Of concern here are the cache initialization and populate phases of the overlay engine, and the implementations provided by the overlay drawing engine, which is responsible for rendering various visual cues for the user: the grid plane, outlining of selected objects and the like. It provides implementations OVERLAY_cache_init() and OVERLAY_cache_populate() for the cache initialization and populate phases.
These two implementations coordinate their behavior in part through transient state, OVERLAY_PrivateData. Of interest is the enumeration field, eContextObjectMode ctx_mode. This drawing context mode enumeration encodes 'view operation' (object, edit...) on an object type (mesh, surface...). Thus drawing context mode CTX_MODE_EDIT_SURFACE reflects an edit mode context on a surface object. CTX_data_mode_enum_ex() determines this mode during the course of OVERLAY_engine_init().
Function OVERLAY_cache_init() uses the eContextObjectMode enumeration ctx_mode to choose an object-type-draw-context-operation specific initializer. Depending on these, OVERLAY_cache_init() chooses, say OVERLAY_edit_mesh_cache_init() for mesh objects being edited. Among other actions, these initializers populate OVERLAY_PrivateData for use by follow-on functions such as OVERLAY_edit_mesh_cache_populate(). There is potential coupling between function pairs such as OVERLAY_*_cache_init() and OVERLAY_edit_*_cache_populate() in that the populator can behave badly if data sets like OVERLAY_PrivateData have not been set up by the appropriate initializer, the root cause of this particular bug. In the example colselect.blend file, containing "Mutt", a mesh object, OVERLAY_cache_populate() chooses OVERLAY_edit_mesh_cache_populate() as if the prevailing drawing context mode was that "Mutt" was being edited (CTX_MODE_EDIT_MESH). But that is not the conclusion that OVERLAY_cache_init() draws. Finding a eContextObjectMode of CTX_MODE_OBJECT instead, it does not call OVERLAY_edit_mesh_cache_init() to initialize OVERLAY_PrivateData in the manner that OVERLAY_edit_mesh_cache_populate() expects, setting up the immediate circumstances of the crash. T72490 reviews these gory details.
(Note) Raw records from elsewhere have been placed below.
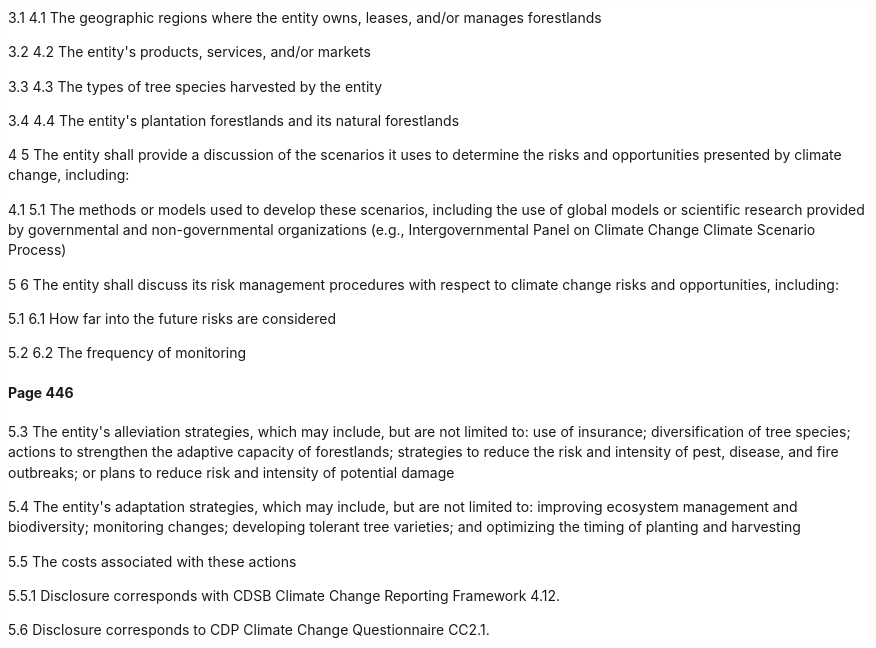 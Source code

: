 3.1 4.1 The geographic regions where the entity owns, leases, and/or manages forestlands

3.2 4.2 The entity's products, services, and/or markets

3.3 4.3 The types of tree species harvested by the entity

3.4 4.4 The entity's plantation forestlands and its natural forestlands

4 5    The entity shall provide a discussion of the scenarios it uses to determine the risks and opportunities presented by climate change, including:

4.1 5.1 The methods or models used to develop these scenarios, including the use of global models or scientific research provided by governmental and non-governmental organizations (e.g., Intergovernmental Panel on Climate Change Climate Scenario Process)

5 6    The entity shall discuss its risk management procedures with respect to climate change risks and opportunities, including:

5.1 6.1 How far into the future risks are considered

5.2 6.2 The frequency of monitoring

#### Page 446

5.3 The entity's alleviation strategies, which may include, but are not limited to: use of insurance; diversification of tree species; actions to strengthen the adaptive capacity of forestlands; strategies to reduce the risk and intensity of pest, disease, and fire outbreaks; or plans to reduce risk and intensity of potential damage

5.4 The entity's adaptation strategies, which may include, but are not limited to: improving ecosystem management and biodiversity; monitoring changes; developing tolerant tree varieties; and optimizing the timing of planting and harvesting

5.5 The costs associated with these actions

5.5.1 Disclosure corresponds with CDSB Climate Change Reporting Framework 4.12.

5.6 Disclosure corresponds to CDP Climate Change Questionnaire CC2.1.

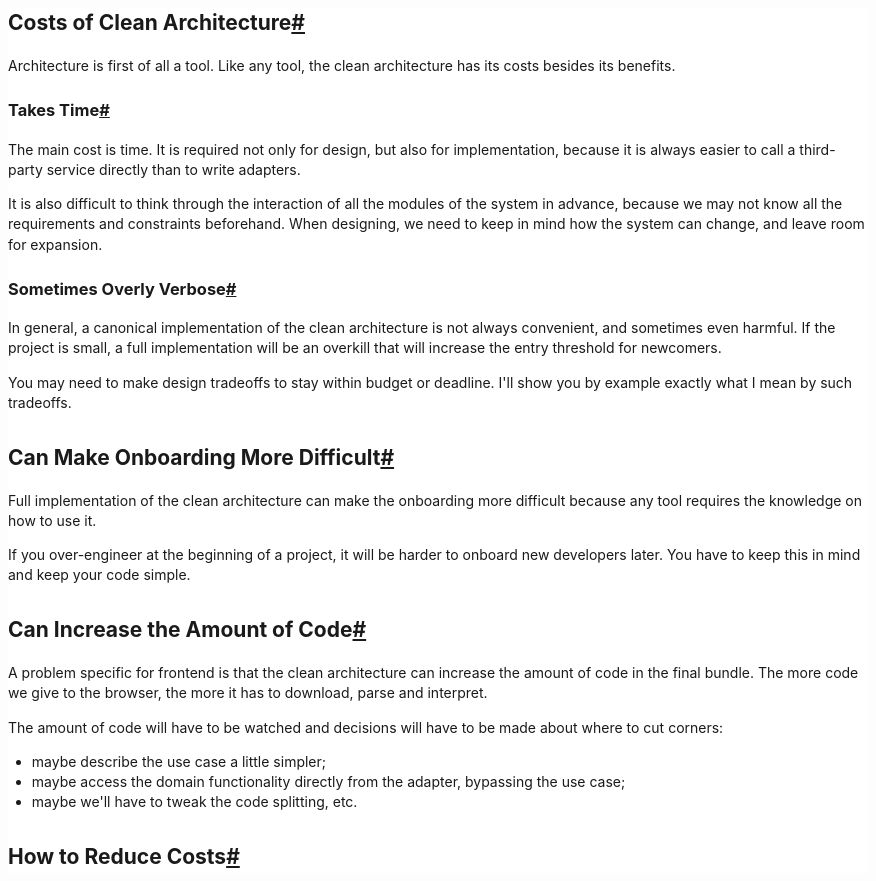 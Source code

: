 ## Costs of Clean Architecture[#](https://bespoyasov.me/blog/clean-architecture-on-frontend/#costs-of-clean-architecture)

Architecture is first of all a tool. Like any tool, the clean architecture has its costs besides its benefits.

### Takes Time[#](https://bespoyasov.me/blog/clean-architecture-on-frontend/#takes-time)

The main cost is time. It is required not only for design, but also for implementation, because it is always easier to call a third-party service directly than to write adapters.

It is also difficult to think through the interaction of all the modules of the system in advance, because we may not know all the requirements and constraints beforehand. When designing, we need to keep in mind how the system can change, and leave room for expansion.

### Sometimes Overly Verbose[#](https://bespoyasov.me/blog/clean-architecture-on-frontend/#sometimes-overly-verbose)

In general, a canonical implementation of the clean architecture is not always convenient, and sometimes even harmful. If the project is small, a full implementation will be an overkill that will increase the entry threshold for newcomers.

You may need to make design tradeoffs to stay within budget or deadline. I'll show you by example exactly what I mean by such tradeoffs.

## Can Make Onboarding More Difficult[#](https://bespoyasov.me/blog/clean-architecture-on-frontend/#can-make-onboarding-more-difficult)

Full implementation of the clean architecture can make the onboarding more difficult because any tool requires the knowledge on how to use it.

If you over-engineer at the beginning of a project, it will be harder to onboard new developers later. You have to keep this in mind and keep your code simple.

## Can Increase the Amount of Code[#](https://bespoyasov.me/blog/clean-architecture-on-frontend/#can-increase-the-amount-of-code)

A problem specific for frontend is that the clean architecture can increase the amount of code in the final bundle. The more code we give to the browser, the more it has to download, parse and interpret.

The amount of code will have to be watched and decisions will have to be made about where to cut corners:

- maybe describe the use case a little simpler;
- maybe access the domain functionality directly from the adapter, bypassing the use case;
- maybe we'll have to tweak the code splitting, etc.

## How to Reduce Costs[#](https://bespoyasov.me/blog/clean-architecture-on-frontend/#how-to-reduce-costs)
The motivation of this patch is to harness eContextObjectMode ctx_mode to ensure that OVERLAY_cache_populate() chooses a cache populator appropriate for the prevailing drawing context mode. Absent this patch, OVERLAY_cache_populate() depends on BKE_object_is_in_editmode(ob) to set a flag (in_edit_mode). In common cases, the drawing context mode aligns with that of the object, but the peculiar action of Exclude from View Layer checkbox on a collection leaves the internal state of member objects undisturbed. BKE_object_is_in_editmode(ob) finds that "Mutt" has a mesh and is content to report to its caller that "Mutt" is in edit mode, and OVERLAY_cache_populate() is equally content to take that to mean that CTX_MODE_EDIT_MESH is the prevailing drawing mode context, without explicitly referencing ctx_mode. Pity.
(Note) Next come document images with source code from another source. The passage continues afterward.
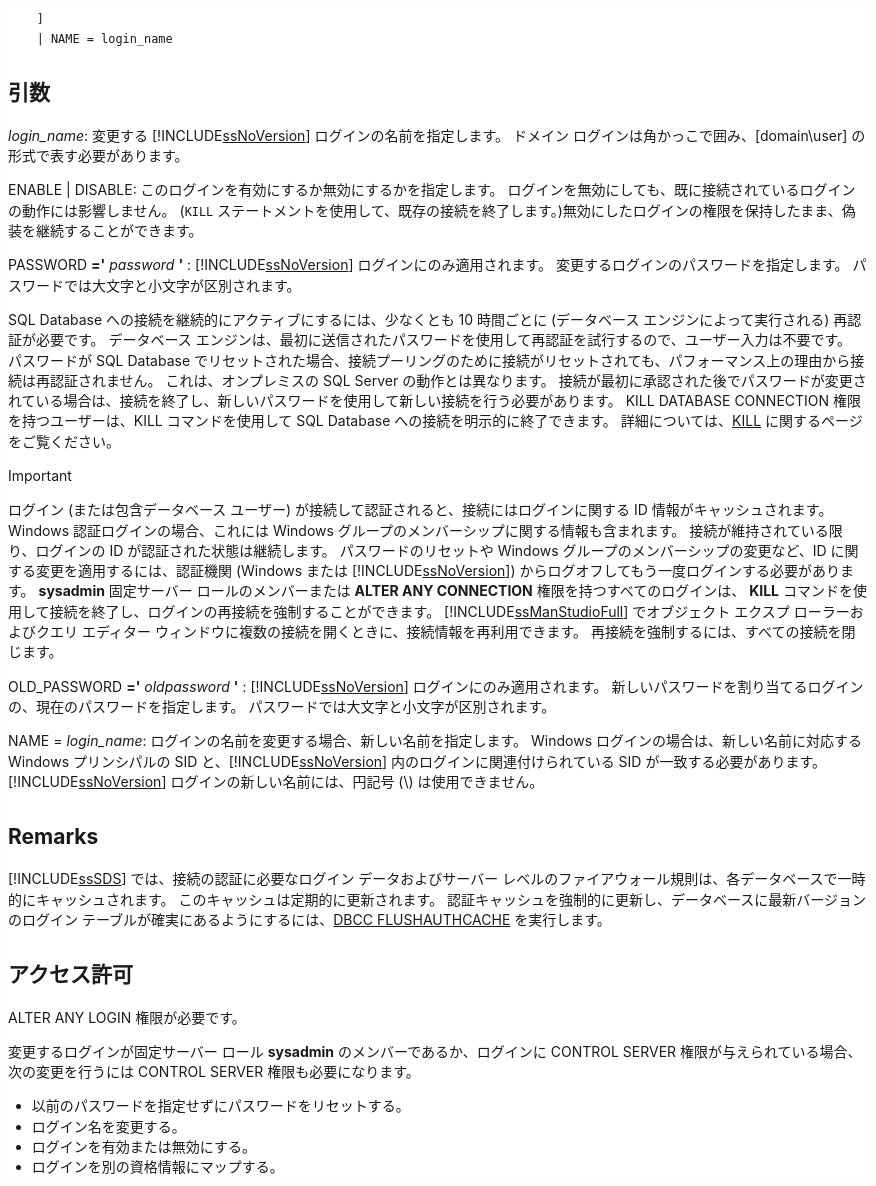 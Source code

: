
 ```
    ]
    | NAME = login_name
```

## <a name="arguments"></a>引数

*login_name*: 変更する [!INCLUDE[ssNoVersion](../../includes/ssnoversion-md.md)] ログインの名前を指定します。 ドメイン ログインは角かっこで囲み、[domain\user] の形式で表す必要があります。

ENABLE | DISABLE: このログインを有効にするか無効にするかを指定します。 ログインを無効にしても、既に接続されているログインの動作には影響しません。 (`KILL` ステートメントを使用して、既存の接続を終了します。)無効にしたログインの権限を保持したまま、偽装を継続することができます。

PASSWORD **='** _password_ **'** : [!INCLUDE[ssNoVersion](../../includes/ssnoversion-md.md)] ログインにのみ適用されます。 変更するログインのパスワードを指定します。 パスワードでは大文字と小文字が区別されます。

SQL Database への接続を継続的にアクティブにするには、少なくとも 10 時間ごとに (データベース エンジンによって実行される) 再認証が必要です。 データベース エンジンは、最初に送信されたパスワードを使用して再認証を試行するので、ユーザー入力は不要です。 パスワードが SQL Database でリセットされた場合、接続プーリングのために接続がリセットされても、パフォーマンス上の理由から接続は再認証されません。 これは、オンプレミスの SQL Server の動作とは異なります。 接続が最初に承認された後でパスワードが変更されている場合は、接続を終了し、新しいパスワードを使用して新しい接続を行う必要があります。 KILL DATABASE CONNECTION 権限を持つユーザーは、KILL コマンドを使用して SQL Database への接続を明示的に終了できます。 詳細については、[KILL](../../t-sql/language-elements/kill-transact-sql.md) に関するページをご覧ください。

> [!IMPORTANT]
> ログイン (または包含データベース ユーザー) が接続して認証されると、接続にはログインに関する ID 情報がキャッシュされます。 Windows 認証ログインの場合、これには Windows グループのメンバーシップに関する情報も含まれます。 接続が維持されている限り、ログインの ID が認証された状態は継続します。 パスワードのリセットや Windows グループのメンバーシップの変更など、ID に関する変更を適用するには、認証機関 (Windows または [!INCLUDE[ssNoVersion](../../includes/ssnoversion-md.md)]) からログオフしてもう一度ログインする必要があります。 **sysadmin** 固定サーバー ロールのメンバーまたは **ALTER ANY CONNECTION** 権限を持つすべてのログインは、 **KILL** コマンドを使用して接続を終了し、ログインの再接続を強制することができます。 [!INCLUDE[ssManStudioFull](../../includes/ssmanstudiofull-md.md)] でオブジェクト エクスプ ローラーおよびクエリ エディター ウィンドウに複数の接続を開くときに、接続情報を再利用できます。 再接続を強制するには、すべての接続を閉じます。

OLD_PASSWORD **='** _oldpassword_ **'** : [!INCLUDE[ssNoVersion](../../includes/ssnoversion-md.md)] ログインにのみ適用されます。 新しいパスワードを割り当てるログインの、現在のパスワードを指定します。 パスワードでは大文字と小文字が区別されます。

NAME = *login_name*: ログインの名前を変更する場合、新しい名前を指定します。 Windows ログインの場合は、新しい名前に対応する Windows プリンシパルの SID と、[!INCLUDE[ssNoVersion](../../includes/ssnoversion-md.md)] 内のログインに関連付けられている SID が一致する必要があります。 [!INCLUDE[ssNoVersion](../../includes/ssnoversion-md.md)] ログインの新しい名前には、円記号 (\\) は使用できません。

## <a name="remarks"></a>Remarks

[!INCLUDE[ssSDS](../../includes/sssds-md.md)] では、接続の認証に必要なログイン データおよびサーバー レベルのファイアウォール規則は、各データベースで一時的にキャッシュされます。 このキャッシュは定期的に更新されます。 認証キャッシュを強制的に更新し、データベースに最新バージョンのログイン テーブルが確実にあるようにするには、[DBCC FLUSHAUTHCACHE](../../t-sql/database-console-commands/dbcc-flushauthcache-transact-sql.md) を実行します。

## <a name="permissions"></a>アクセス許可

ALTER ANY LOGIN 権限が必要です。

変更するログインが固定サーバー ロール **sysadmin** のメンバーであるか、ログインに CONTROL SERVER 権限が与えられている場合、次の変更を行うには CONTROL SERVER 権限も必要になります。

- 以前のパスワードを指定せずにパスワードをリセットする。
- ログイン名を変更する。
- ログインを有効または無効にする。
- ログインを別の資格情報にマップする。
This patch is an immediate and local approach to the bug. One could say it is a defensive measure against the lazy management of objects when collections are hidden. The more appropriate approach to this bug may lie in the direction of having the behavior of Exclude from View Layer to be more transparent to the rest of the application - given the viewport mode change that this toggle engenders, when a collection is toggled back into visibility, the contained objects should be mode-set appropriately.